==== RECORDS TO PROCESS ====
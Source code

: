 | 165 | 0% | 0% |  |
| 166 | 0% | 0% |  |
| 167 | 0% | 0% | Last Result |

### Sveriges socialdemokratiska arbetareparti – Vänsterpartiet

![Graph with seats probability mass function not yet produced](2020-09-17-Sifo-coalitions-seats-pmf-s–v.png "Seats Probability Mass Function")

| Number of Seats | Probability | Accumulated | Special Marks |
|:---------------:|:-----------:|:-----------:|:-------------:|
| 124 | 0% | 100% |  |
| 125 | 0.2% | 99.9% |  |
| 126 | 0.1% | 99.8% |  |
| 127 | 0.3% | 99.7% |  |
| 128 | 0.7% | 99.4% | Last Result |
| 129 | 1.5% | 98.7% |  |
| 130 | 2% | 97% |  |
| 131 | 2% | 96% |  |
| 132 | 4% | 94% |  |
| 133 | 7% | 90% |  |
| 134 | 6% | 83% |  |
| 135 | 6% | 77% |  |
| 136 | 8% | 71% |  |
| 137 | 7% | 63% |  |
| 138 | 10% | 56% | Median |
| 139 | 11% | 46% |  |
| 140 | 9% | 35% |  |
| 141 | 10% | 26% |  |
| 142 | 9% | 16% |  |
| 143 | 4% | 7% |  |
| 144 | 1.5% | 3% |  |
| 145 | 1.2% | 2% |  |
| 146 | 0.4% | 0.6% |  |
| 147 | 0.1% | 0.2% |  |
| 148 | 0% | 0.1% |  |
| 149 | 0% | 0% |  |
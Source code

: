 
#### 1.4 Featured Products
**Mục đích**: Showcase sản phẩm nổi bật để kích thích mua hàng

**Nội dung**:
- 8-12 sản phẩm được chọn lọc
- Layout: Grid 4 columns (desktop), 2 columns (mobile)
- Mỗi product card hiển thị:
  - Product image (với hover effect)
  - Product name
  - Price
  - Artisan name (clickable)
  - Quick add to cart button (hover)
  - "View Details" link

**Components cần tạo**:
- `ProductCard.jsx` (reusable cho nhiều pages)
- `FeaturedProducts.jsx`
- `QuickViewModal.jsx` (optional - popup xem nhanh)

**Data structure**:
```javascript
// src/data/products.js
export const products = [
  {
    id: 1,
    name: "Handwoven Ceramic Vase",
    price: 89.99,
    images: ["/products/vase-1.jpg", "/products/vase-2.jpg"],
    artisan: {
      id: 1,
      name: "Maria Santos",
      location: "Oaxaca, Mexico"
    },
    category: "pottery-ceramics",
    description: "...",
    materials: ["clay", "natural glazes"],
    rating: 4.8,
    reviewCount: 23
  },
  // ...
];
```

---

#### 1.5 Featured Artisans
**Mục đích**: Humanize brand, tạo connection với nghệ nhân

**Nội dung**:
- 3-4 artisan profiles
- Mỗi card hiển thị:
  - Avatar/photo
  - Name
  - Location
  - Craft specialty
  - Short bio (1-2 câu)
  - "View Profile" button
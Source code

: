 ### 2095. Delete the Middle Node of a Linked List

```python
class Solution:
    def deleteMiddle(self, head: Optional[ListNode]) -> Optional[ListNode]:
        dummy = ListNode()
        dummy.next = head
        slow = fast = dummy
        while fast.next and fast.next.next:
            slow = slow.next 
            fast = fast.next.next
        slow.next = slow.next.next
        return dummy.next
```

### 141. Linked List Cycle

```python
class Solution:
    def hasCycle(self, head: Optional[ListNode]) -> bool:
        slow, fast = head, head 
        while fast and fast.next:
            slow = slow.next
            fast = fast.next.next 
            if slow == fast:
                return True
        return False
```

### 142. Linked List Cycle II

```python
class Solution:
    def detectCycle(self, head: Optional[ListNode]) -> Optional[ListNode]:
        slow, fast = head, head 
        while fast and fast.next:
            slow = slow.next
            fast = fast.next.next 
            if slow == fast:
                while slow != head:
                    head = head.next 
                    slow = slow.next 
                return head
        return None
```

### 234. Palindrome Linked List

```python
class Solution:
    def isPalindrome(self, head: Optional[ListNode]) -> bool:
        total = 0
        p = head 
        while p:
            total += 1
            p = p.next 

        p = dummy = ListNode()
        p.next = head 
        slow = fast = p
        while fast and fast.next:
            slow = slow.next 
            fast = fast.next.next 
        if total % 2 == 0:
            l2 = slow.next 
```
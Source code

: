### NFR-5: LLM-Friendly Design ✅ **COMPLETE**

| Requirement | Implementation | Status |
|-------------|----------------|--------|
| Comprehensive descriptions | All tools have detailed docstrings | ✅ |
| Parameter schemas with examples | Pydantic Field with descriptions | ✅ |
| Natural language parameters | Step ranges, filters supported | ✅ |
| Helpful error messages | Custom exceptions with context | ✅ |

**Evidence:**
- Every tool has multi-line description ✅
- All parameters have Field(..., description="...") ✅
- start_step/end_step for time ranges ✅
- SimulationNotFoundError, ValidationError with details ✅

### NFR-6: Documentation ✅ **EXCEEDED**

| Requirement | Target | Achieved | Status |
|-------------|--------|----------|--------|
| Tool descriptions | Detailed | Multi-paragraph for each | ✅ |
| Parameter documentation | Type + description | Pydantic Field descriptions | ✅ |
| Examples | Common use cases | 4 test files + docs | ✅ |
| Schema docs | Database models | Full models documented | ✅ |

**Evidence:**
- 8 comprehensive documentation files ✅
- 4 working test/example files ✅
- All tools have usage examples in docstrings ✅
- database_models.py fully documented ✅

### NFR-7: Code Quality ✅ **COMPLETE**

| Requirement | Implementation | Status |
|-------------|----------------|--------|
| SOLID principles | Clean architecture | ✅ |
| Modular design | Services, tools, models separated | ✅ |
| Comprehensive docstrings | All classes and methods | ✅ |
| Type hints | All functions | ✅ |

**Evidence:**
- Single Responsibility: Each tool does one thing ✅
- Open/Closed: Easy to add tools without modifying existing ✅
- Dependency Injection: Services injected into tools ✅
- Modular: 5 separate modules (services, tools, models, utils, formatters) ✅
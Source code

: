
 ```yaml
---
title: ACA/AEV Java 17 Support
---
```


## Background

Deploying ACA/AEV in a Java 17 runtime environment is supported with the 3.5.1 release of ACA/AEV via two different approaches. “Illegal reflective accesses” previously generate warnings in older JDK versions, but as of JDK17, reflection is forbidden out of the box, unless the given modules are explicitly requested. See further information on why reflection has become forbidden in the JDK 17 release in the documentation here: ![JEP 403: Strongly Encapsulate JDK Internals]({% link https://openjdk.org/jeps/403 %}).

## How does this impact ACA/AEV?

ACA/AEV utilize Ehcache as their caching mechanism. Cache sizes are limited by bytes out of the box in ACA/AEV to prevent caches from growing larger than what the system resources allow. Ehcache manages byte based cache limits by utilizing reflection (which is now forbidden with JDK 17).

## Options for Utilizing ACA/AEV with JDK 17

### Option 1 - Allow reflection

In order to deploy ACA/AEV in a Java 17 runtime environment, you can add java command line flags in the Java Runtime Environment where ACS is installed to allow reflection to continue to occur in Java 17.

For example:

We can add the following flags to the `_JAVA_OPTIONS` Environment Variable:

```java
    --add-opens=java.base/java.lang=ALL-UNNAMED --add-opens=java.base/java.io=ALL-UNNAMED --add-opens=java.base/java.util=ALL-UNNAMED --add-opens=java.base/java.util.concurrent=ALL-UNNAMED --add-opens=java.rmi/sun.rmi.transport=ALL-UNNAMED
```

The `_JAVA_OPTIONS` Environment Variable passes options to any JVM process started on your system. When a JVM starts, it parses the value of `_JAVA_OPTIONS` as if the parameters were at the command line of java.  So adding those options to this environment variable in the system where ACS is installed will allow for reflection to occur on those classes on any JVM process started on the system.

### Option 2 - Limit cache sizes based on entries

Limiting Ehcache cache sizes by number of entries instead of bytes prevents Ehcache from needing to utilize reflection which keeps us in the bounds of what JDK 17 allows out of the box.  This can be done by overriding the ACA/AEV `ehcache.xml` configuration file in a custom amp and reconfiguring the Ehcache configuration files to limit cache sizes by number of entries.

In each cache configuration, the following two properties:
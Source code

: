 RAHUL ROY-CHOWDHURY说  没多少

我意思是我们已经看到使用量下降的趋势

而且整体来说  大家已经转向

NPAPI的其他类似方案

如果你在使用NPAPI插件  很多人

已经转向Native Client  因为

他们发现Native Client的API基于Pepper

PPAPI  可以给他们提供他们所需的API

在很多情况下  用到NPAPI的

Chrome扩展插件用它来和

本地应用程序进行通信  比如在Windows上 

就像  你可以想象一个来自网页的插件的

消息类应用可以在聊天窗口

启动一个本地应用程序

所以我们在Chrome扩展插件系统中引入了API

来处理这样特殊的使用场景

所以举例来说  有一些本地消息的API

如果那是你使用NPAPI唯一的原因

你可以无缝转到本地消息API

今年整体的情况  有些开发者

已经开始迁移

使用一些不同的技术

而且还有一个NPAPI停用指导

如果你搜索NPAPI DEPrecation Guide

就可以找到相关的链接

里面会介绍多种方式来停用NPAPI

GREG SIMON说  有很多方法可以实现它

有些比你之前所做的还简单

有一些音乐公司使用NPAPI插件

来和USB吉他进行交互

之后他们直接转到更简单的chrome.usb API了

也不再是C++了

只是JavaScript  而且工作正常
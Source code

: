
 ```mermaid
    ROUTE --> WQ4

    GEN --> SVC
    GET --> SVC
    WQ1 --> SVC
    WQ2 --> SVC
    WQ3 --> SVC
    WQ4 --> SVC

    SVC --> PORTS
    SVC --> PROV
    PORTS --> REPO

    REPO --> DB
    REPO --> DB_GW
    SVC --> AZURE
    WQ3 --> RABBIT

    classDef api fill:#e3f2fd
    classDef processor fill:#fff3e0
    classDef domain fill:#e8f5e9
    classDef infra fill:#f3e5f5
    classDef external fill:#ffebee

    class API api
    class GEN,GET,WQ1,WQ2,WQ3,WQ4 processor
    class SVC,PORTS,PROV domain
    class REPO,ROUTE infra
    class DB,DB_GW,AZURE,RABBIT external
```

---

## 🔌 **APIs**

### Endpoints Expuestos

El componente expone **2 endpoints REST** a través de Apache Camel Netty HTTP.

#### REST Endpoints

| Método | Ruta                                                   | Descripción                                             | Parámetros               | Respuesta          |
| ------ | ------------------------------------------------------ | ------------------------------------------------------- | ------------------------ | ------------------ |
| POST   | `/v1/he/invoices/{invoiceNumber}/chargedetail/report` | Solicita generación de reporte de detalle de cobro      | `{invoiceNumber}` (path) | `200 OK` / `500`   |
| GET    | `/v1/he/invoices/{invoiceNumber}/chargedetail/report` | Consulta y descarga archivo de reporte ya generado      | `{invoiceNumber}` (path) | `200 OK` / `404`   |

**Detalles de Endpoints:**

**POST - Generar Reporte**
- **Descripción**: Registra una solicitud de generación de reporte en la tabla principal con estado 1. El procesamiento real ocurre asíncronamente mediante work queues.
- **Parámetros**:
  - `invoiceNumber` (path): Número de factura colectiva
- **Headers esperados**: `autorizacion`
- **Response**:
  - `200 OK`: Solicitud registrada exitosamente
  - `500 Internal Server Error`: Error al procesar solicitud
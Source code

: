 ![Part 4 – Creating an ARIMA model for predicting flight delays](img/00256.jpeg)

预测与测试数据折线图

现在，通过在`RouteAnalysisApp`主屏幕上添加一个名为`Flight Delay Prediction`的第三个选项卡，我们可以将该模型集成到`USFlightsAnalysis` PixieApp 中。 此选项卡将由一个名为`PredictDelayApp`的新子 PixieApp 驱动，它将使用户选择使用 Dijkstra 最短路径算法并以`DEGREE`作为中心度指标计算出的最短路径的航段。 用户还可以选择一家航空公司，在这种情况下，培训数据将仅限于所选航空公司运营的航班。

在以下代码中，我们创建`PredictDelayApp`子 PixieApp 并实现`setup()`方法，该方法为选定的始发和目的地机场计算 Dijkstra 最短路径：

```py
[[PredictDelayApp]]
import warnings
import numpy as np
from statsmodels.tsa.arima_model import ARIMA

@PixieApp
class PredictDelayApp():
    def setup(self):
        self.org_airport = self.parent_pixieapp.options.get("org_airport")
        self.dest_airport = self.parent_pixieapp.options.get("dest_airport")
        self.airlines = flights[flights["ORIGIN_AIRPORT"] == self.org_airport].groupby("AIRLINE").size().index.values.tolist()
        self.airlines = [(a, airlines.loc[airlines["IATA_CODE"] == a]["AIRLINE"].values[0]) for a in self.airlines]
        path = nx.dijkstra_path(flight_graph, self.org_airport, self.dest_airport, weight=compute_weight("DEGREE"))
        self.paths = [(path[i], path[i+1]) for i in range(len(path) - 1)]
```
====
» TASK INSTRUCTIONS: Among the lines above, find those with the word "parameters". Copy them.

» WORKED SOLUTION:
| Natural language parameters | Step ranges, filters supported | ✅ |
- All parameters have Field(..., description="...") ✅
The `_JAVA_OPTIONS` Environment Variable passes options to any JVM process started on your system. When a JVM starts, it parses the value of `_JAVA_OPTIONS` as if the parameters were at the command line of java.  So adding those options to this environment variable in the system where ACS is installed will allow for reflection to occur on those classes on any JVM process started on the system.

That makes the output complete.